Exercise directions: Collect all lines from the listing that include the string "implies".

Data for this task:
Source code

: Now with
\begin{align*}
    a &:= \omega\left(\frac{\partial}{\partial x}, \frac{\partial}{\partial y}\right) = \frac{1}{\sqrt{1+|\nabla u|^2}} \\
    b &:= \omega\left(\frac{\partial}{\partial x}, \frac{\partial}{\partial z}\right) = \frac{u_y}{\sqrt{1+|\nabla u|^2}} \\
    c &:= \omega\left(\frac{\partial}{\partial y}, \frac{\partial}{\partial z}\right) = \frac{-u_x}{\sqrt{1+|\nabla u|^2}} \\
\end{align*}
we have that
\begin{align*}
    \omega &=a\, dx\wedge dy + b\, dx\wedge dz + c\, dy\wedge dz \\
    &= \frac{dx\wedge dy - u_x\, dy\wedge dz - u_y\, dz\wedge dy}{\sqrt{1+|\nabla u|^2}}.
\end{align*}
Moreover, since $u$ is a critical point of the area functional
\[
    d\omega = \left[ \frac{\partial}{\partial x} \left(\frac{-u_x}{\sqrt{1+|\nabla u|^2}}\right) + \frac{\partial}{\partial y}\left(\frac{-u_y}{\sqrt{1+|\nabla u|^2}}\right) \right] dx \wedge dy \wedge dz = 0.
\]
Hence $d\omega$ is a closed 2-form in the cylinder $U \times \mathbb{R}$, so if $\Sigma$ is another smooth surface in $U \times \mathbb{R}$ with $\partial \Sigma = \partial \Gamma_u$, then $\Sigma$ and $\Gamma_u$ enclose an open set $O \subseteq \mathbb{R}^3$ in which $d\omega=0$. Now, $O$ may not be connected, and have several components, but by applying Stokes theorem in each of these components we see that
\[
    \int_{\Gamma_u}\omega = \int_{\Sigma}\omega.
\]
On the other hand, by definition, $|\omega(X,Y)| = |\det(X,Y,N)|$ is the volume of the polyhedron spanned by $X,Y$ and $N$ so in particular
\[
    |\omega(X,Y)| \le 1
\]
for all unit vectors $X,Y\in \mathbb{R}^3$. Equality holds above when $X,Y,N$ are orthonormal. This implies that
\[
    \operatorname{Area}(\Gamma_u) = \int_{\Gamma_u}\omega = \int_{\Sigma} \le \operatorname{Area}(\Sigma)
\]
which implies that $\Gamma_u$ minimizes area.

Exercise solution:
for all unit vectors $X,Y\in \mathbb{R}^3$. Equality holds above when $X,Y,N$ are orthonormal. This implies that
which implies that $\Gamma_u$ minimizes area.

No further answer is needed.